Member of the Missouri House of Representatives from the 147th district
- In office January 6, 2021 – January 3, 2022
- Preceded by: Kathryn Swan
- Succeeded by: John Voss

Member of the Missouri Senate from the 27th district
- In office January 9, 2013 – January 6, 2021
- Preceded by: Jason Crowell
- Succeeded by: Holly Rehder

Member of the Missouri House of Representatives from the 158th district
- In office January 5, 2011 – January 9, 2013
- Preceded by: Clint Tracy
- Succeeded by: Scott Fitzpatrick

Personal details
- Born: July 11, 1946 (age 80) Geneva, Illinois, U.S.
- Party: Republican
- Children: 2

= Wayne Wallingford =

American politician (born 1946)

Wayne Wallingford (born July 11, 1946) is an American politician who has served as Director of the Missouri Department of Revenue since January 2022. He previously served as a member of the Missouri House of Representatives from the 147th district.
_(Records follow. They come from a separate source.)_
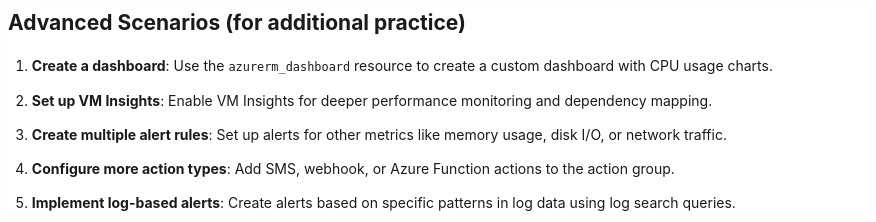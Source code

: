 ## Advanced Scenarios (for additional practice)

1. **Create a dashboard**: Use the `azurerm_dashboard` resource to create a custom dashboard with CPU usage charts.

2. **Set up VM Insights**: Enable VM Insights for deeper performance monitoring and dependency mapping.

3. **Create multiple alert rules**: Set up alerts for other metrics like memory usage, disk I/O, or network traffic.

4. **Configure more action types**: Add SMS, webhook, or Azure Function actions to the action group.

5. **Implement log-based alerts**: Create alerts based on specific patterns in log data using log search queries. 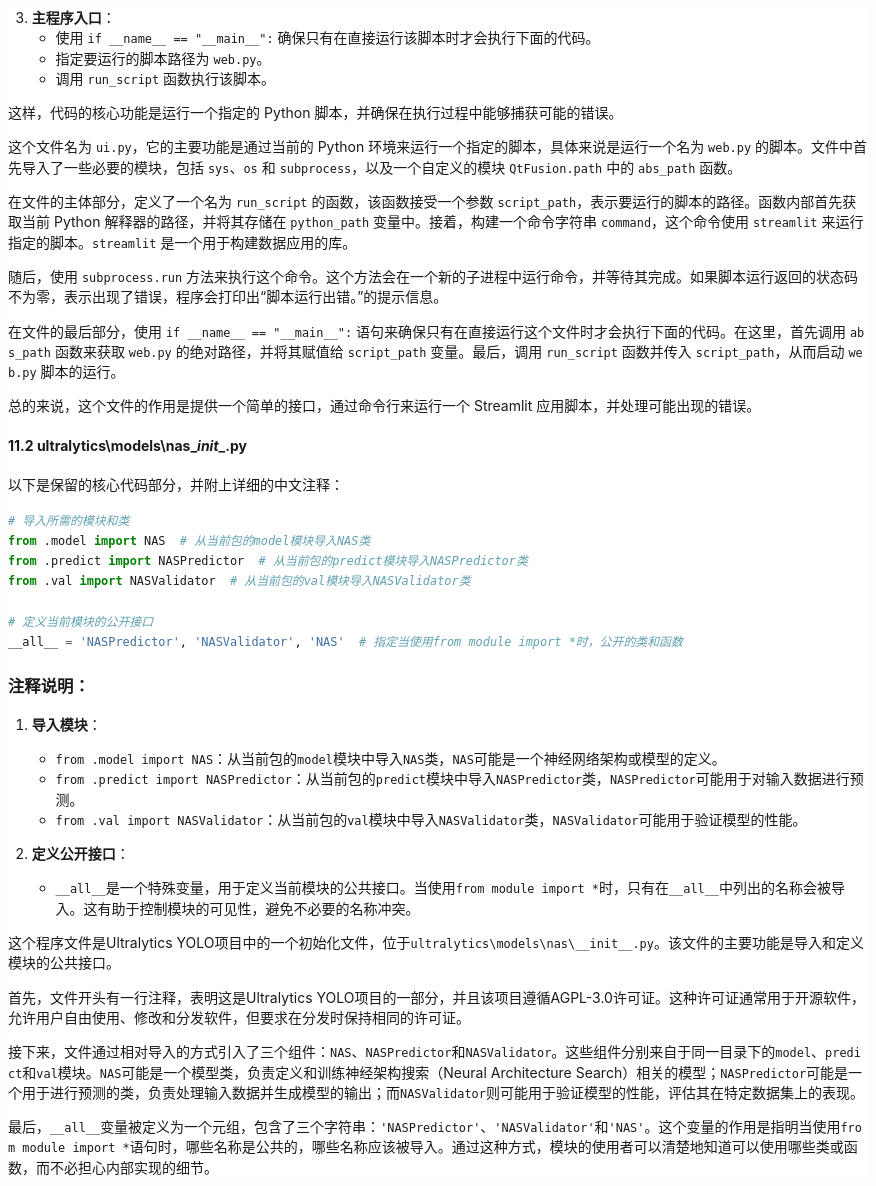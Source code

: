 3. **主程序入口**：
   - 使用 `if __name__ == "__main__":` 确保只有在直接运行该脚本时才会执行下面的代码。
   - 指定要运行的脚本路径为 `web.py`。
   - 调用 `run_script` 函数执行该脚本。 

这样，代码的核心功能是运行一个指定的 Python 脚本，并确保在执行过程中能够捕获可能的错误。

这个文件名为 `ui.py`，它的主要功能是通过当前的 Python 环境来运行一个指定的脚本，具体来说是运行一个名为 `web.py` 的脚本。文件中首先导入了一些必要的模块，包括 `sys`、`os` 和 `subprocess`，以及一个自定义的模块 `QtFusion.path` 中的 `abs_path` 函数。

在文件的主体部分，定义了一个名为 `run_script` 的函数，该函数接受一个参数 `script_path`，表示要运行的脚本的路径。函数内部首先获取当前 Python 解释器的路径，并将其存储在 `python_path` 变量中。接着，构建一个命令字符串 `command`，这个命令使用 `streamlit` 来运行指定的脚本。`streamlit` 是一个用于构建数据应用的库。

随后，使用 `subprocess.run` 方法来执行这个命令。这个方法会在一个新的子进程中运行命令，并等待其完成。如果脚本运行返回的状态码不为零，表示出现了错误，程序会打印出“脚本运行出错。”的提示信息。

在文件的最后部分，使用 `if __name__ == "__main__":` 语句来确保只有在直接运行这个文件时才会执行下面的代码。在这里，首先调用 `abs_path` 函数来获取 `web.py` 的绝对路径，并将其赋值给 `script_path` 变量。最后，调用 `run_script` 函数并传入 `script_path`，从而启动 `web.py` 脚本的运行。

总的来说，这个文件的作用是提供一个简单的接口，通过命令行来运行一个 Streamlit 应用脚本，并处理可能出现的错误。

#### 11.2 ultralytics\models\nas\__init__.py

以下是保留的核心代码部分，并附上详细的中文注释：

```python
# 导入所需的模块和类
from .model import NAS  # 从当前包的model模块导入NAS类
from .predict import NASPredictor  # 从当前包的predict模块导入NASPredictor类
from .val import NASValidator  # 从当前包的val模块导入NASValidator类

# 定义当前模块的公开接口
__all__ = 'NASPredictor', 'NASValidator', 'NAS'  # 指定当使用from module import *时，公开的类和函数
```

### 注释说明：
1. **导入模块**：
   - `from .model import NAS`：从当前包的`model`模块中导入`NAS`类，`NAS`可能是一个神经网络架构或模型的定义。
   - `from .predict import NASPredictor`：从当前包的`predict`模块中导入`NASPredictor`类，`NASPredictor`可能用于对输入数据进行预测。
   - `from .val import NASValidator`：从当前包的`val`模块中导入`NASValidator`类，`NASValidator`可能用于验证模型的性能。

2. **定义公开接口**：
   - `__all__`是一个特殊变量，用于定义当前模块的公共接口。当使用`from module import *`时，只有在`__all__`中列出的名称会被导入。这有助于控制模块的可见性，避免不必要的名称冲突。

这个程序文件是Ultralytics YOLO项目中的一个初始化文件，位于`ultralytics\models\nas\__init__.py`。该文件的主要功能是导入和定义模块的公共接口。

首先，文件开头有一行注释，表明这是Ultralytics YOLO项目的一部分，并且该项目遵循AGPL-3.0许可证。这种许可证通常用于开源软件，允许用户自由使用、修改和分发软件，但要求在分发时保持相同的许可证。

接下来，文件通过相对导入的方式引入了三个组件：`NAS`、`NASPredictor`和`NASValidator`。这些组件分别来自于同一目录下的`model`、`predict`和`val`模块。`NAS`可能是一个模型类，负责定义和训练神经架构搜索（Neural Architecture Search）相关的模型；`NASPredictor`可能是一个用于进行预测的类，负责处理输入数据并生成模型的输出；而`NASValidator`则可能用于验证模型的性能，评估其在特定数据集上的表现。

最后，`__all__`变量被定义为一个元组，包含了三个字符串：`'NASPredictor'`、`'NASValidator'`和`'NAS'`。这个变量的作用是指明当使用`from module import *`语句时，哪些名称是公共的，哪些名称应该被导入。通过这种方式，模块的使用者可以清楚地知道可以使用哪些类或函数，而不必担心内部实现的细节。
He previously served as a member of the Missouri Senate from 2013 to 2021.

==Career==
In January 2022, Wallingford became the new director of the Missouri Department of Revenue. Governor Mike Parson announced Wallingford's appointment in December 2021.

Wallingford was a member of Governor Mike Parson's commission on workforce development.

In 2016 and 2017, Wallingford proposed legislation to established a rebuttable presumption of shared parenting after divorce. Wallingford has asserted that most fatherlessness is created by an outdated court system, not abandonment, and that it is in the best interest of a child to have both parents. Neither bill was voted upon. In 2019, Wallingford reintroduced a similar bill (SB.14). After passing the Seniors, Families and Children Committee, it is waiting to be voted on by the full senate.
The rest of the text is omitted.